Across the data below, state how many lines hold "Marauder", and reply with nothing but that number.

*** Opening Supplied material ***

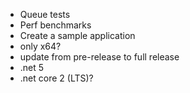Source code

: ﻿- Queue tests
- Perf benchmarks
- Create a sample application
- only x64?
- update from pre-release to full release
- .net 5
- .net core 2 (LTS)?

*** Closing Supplied material ***
*** Opening Supplied material ***

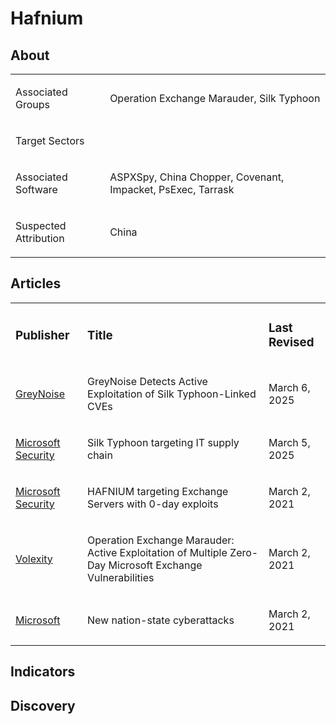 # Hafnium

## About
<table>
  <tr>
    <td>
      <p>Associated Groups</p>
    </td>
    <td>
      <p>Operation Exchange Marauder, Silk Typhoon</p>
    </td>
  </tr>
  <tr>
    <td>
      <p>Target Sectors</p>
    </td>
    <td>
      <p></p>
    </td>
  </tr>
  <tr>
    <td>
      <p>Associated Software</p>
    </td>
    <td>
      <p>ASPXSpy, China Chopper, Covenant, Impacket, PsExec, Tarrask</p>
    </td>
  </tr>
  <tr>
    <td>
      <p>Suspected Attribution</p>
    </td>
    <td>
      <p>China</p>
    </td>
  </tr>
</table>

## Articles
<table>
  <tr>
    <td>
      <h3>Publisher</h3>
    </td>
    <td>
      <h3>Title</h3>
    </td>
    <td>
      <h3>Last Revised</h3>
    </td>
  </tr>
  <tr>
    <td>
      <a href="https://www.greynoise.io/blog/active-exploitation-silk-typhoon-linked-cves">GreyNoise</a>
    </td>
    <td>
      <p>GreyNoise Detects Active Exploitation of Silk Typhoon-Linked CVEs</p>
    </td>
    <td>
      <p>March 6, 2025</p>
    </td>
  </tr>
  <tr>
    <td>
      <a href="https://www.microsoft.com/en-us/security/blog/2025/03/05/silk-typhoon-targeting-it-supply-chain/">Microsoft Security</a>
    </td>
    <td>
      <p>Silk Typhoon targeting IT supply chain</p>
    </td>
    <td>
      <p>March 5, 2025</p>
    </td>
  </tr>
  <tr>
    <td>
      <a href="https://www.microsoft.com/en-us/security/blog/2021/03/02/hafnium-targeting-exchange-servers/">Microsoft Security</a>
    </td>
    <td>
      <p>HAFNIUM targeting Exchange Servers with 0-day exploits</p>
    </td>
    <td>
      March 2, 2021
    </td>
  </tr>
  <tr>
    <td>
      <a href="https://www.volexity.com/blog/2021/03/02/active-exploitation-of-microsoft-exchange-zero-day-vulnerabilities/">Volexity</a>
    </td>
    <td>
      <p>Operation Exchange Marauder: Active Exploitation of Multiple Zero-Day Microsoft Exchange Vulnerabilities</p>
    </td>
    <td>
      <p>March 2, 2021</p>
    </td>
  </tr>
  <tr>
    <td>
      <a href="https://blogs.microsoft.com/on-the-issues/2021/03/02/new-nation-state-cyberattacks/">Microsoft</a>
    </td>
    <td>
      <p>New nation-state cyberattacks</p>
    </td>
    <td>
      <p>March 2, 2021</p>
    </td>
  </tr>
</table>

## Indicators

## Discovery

*** Closing Supplied material ***

- **Response area**: 2